# Recommendation Engine using Cosine Similarity

In [1]:
import pandas as pd
import numpy as np
from sklearn.feature_extraction.text import CountVectorizer
from sklearn.metrics.pairwise import cosine_similarity

### Functions to fetch the index of a movie, given its title, and vice-versa. 

In [2]:
def get_title_from_index(index):
	return df[df.index == index]["title"].values[0]

def get_index_from_title(title):
	return df[df.title == title]["index"].values[0]

### 1) The features were decided on the basis of external information regarding movie suggestions.
### 2) The function below it converts all the features into one string for vectorization.

In [3]:
df = pd.read_csv("movie_dataset.csv")
features = ['keywords', 'cast', 'genres', 'director']

def combine_features(row):
	return f"{row['keywords']} {row['cast']} {row['genres']} {row['director']}"

### 1) Removing np.nan values from the movies dataset (A good reminder that we must always check the dataset, no matter how trusted the source may be).
### 2) A new way of applying a function to an entire column/row of a pandas dataframe.

In [4]:
for feature in features:
	df[feature] = df[feature].fillna('')


df["combined features"] = df.apply(combine_features, axis=1)
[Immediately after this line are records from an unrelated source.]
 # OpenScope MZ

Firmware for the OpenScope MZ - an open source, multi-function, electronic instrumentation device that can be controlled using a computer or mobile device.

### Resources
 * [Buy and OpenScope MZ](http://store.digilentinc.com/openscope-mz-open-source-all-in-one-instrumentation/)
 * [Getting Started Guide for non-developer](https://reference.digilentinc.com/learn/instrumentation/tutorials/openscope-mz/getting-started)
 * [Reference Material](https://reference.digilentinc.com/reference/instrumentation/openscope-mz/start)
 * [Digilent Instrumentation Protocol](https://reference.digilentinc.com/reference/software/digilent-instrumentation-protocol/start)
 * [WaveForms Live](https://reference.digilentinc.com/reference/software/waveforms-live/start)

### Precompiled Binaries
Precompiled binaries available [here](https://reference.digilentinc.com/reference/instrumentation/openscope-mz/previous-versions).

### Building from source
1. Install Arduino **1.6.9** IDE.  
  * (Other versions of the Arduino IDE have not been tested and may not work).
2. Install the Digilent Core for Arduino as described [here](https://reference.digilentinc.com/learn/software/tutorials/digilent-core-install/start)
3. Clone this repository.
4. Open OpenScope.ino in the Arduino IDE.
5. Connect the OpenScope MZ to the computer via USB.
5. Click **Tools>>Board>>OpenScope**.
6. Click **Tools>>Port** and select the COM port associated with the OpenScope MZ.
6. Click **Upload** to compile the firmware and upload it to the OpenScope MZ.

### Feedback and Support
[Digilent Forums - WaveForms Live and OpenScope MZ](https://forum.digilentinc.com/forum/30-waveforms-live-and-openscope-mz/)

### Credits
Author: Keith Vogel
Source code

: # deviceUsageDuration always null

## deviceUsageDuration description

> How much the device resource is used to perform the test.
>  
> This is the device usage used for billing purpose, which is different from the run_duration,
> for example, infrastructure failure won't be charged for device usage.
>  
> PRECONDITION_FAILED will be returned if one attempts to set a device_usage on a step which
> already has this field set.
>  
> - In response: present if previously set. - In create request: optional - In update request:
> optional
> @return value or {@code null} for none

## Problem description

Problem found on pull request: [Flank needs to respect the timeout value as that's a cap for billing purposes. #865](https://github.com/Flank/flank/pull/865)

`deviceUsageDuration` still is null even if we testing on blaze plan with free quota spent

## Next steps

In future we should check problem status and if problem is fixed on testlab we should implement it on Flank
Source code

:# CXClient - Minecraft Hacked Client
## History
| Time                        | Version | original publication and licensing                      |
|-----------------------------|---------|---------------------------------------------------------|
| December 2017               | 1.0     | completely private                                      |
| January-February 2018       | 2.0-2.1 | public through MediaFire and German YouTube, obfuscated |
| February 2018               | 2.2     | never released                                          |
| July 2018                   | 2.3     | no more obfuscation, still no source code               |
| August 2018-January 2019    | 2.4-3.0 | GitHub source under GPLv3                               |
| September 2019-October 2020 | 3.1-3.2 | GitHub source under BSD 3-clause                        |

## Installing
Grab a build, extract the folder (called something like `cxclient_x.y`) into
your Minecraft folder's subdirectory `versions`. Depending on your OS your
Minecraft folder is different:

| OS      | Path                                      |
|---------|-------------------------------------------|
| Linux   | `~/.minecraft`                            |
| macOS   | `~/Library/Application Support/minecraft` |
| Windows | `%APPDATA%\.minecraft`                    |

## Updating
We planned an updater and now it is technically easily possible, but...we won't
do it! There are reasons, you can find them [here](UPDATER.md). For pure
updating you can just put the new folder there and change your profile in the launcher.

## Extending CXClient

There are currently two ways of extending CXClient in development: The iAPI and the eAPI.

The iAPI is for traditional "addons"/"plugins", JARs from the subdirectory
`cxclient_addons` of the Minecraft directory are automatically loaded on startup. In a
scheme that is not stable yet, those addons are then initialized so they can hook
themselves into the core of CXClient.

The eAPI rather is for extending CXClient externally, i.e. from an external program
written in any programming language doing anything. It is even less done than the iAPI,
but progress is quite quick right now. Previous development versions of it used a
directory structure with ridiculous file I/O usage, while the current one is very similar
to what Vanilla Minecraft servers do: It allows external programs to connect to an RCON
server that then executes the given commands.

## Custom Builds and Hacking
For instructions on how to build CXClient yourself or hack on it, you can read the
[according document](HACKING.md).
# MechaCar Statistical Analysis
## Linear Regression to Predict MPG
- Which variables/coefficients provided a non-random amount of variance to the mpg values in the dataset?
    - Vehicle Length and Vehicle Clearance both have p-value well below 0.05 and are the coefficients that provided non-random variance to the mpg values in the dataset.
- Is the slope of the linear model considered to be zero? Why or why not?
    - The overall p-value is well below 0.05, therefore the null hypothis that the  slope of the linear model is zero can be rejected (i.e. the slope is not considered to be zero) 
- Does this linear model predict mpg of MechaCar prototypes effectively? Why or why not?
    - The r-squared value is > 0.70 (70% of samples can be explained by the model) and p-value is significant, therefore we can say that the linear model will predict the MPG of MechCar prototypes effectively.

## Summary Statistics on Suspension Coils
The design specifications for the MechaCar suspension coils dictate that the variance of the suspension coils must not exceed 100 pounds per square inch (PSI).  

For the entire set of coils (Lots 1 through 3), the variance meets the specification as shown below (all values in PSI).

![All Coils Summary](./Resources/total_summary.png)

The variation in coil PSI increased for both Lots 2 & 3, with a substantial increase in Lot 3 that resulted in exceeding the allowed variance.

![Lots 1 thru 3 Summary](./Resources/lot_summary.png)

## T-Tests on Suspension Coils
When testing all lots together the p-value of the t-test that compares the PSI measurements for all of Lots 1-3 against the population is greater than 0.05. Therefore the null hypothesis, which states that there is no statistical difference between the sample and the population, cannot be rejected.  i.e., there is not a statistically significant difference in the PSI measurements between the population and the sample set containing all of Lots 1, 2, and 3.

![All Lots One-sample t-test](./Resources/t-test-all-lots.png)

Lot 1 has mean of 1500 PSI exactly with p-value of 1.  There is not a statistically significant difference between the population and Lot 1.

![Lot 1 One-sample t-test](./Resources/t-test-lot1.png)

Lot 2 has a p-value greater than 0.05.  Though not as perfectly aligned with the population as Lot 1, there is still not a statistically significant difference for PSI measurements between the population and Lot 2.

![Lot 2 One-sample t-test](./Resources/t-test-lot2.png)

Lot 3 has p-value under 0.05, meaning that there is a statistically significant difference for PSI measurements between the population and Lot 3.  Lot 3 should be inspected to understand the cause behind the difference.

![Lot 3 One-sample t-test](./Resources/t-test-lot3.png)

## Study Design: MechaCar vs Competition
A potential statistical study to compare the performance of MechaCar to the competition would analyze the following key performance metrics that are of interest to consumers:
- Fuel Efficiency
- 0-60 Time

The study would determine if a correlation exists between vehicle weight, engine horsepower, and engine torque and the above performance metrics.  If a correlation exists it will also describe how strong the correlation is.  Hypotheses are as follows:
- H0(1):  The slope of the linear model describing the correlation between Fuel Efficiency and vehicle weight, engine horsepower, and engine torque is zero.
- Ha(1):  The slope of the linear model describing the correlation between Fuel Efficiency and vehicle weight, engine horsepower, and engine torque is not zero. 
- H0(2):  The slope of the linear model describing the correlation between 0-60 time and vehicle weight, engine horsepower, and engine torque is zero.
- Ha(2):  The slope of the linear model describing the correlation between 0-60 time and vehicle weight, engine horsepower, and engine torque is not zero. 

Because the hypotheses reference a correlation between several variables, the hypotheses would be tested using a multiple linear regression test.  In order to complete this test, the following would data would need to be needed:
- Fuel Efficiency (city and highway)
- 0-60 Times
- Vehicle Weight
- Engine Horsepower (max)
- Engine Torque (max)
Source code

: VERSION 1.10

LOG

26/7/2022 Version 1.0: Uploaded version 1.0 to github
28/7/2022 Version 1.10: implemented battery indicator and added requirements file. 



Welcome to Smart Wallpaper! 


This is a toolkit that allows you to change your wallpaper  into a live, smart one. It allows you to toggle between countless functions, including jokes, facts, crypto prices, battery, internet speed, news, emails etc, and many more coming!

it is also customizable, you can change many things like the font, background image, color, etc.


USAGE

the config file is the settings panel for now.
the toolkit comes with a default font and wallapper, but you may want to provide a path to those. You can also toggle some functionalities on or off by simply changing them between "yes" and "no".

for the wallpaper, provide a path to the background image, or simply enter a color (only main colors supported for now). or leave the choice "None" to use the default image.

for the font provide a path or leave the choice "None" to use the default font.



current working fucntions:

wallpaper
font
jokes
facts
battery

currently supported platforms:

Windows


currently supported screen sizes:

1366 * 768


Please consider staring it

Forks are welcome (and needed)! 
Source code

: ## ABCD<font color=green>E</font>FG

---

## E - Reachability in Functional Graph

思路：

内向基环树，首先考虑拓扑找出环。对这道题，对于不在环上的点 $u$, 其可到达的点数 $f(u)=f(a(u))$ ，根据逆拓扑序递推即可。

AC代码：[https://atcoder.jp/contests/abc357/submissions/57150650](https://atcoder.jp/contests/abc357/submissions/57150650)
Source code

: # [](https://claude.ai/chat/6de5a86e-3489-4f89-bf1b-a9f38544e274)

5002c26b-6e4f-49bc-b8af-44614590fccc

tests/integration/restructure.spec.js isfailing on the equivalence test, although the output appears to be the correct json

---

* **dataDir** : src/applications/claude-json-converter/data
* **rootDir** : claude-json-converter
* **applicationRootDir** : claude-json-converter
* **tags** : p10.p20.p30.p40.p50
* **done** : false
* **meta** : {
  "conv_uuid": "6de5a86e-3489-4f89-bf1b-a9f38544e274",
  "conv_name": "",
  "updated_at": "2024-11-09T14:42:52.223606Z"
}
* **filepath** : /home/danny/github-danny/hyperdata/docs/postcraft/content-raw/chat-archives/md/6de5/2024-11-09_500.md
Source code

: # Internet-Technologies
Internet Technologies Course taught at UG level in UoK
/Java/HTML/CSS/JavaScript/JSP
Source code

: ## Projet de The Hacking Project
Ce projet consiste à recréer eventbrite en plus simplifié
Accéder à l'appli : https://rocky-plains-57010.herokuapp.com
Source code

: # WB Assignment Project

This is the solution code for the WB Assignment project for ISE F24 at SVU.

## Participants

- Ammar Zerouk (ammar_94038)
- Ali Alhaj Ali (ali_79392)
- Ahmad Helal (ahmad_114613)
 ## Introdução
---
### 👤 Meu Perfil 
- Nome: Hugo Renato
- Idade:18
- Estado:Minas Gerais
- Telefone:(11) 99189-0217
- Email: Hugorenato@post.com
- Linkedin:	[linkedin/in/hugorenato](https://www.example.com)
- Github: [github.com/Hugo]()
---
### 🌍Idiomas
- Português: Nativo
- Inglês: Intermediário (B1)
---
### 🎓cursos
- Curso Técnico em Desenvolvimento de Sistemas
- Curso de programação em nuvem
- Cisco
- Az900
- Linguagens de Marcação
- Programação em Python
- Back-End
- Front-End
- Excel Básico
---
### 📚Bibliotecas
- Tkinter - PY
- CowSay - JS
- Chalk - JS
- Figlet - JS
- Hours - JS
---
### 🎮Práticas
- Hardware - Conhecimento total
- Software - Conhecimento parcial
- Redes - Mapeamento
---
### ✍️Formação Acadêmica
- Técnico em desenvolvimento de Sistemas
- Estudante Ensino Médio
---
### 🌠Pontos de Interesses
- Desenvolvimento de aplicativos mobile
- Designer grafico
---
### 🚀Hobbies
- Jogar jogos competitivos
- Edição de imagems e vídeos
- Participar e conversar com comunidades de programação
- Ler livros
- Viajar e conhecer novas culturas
### The most part of the program, the algorithm itself:
#### 1) Fit-transform the combined features column to vectorize the string
#### 2) Using the cosine similarity method for getting a table of similarity between all possible pairs of movies

In [5]:
cv = CountVectorizer()
count_matrix = cv.fit_transform(df['combined features']).toarray()
cos_sim = cosine_similarity(count_matrix)
movie_user_likes = "Avatar"

### After getting the similarity table, we need to:
#### 1) Get the index of the movie that the user likes
#### 2) Retrieve the row from the cos_sim matrix corresponding to the index value
#### 3) Enumerate the list (this naturally happens according to the index values)
#### 4) Sort this list according to the similarity index, greatest first
#### 5) Print 50 similar movies

In [6]:
index = get_index_from_title(movie_user_likes)
similar_movies = list(enumerate(cos_sim[index]))
sorted_similar_movies = sorted(similar_movies, key= lambda x: x[1], reverse=True)


In [7]:
for tuple in sorted_similar_movies[1:51]:
	index = tuple[0]
	movie = get_title_from_index(index)
	print(movie)

Guardians of the Galaxy
Aliens
Star Wars: Clone Wars: Volume 1
Star Trek Into Darkness
Star Trek Beyond
Alien
Lockout
Jason X
The Helix... Loaded
Moonraker
Planet of the Apes
Galaxy Quest
Gravity
Alien³
Jupiter Ascending
The Wolverine
Silent Running
Zathura: A Space Adventure
Trekkies
Cargo
Wing Commander
Star Trek
Lost in Space
Babylon A.D.
The Fifth Element
Oblivion
Titan A.E.
AVP: Alien vs. Predator
The Empire Strikes Back
Dragonball Evolution
Superman Returns
Divergent
John Carter
The Black Hole
The Ice Pirates
Memoirs of an Invisible Man
Starship Troopers
The Astronaut's Wife
Machete Kills
Soldier
The Abyss
Damnation Alley
Men in Black
Space Cowboys
Space Dogs
The Time Machine
Sheena
Captain America: Civil War
Star Trek: Insurrection
Oz: The Great and Powerful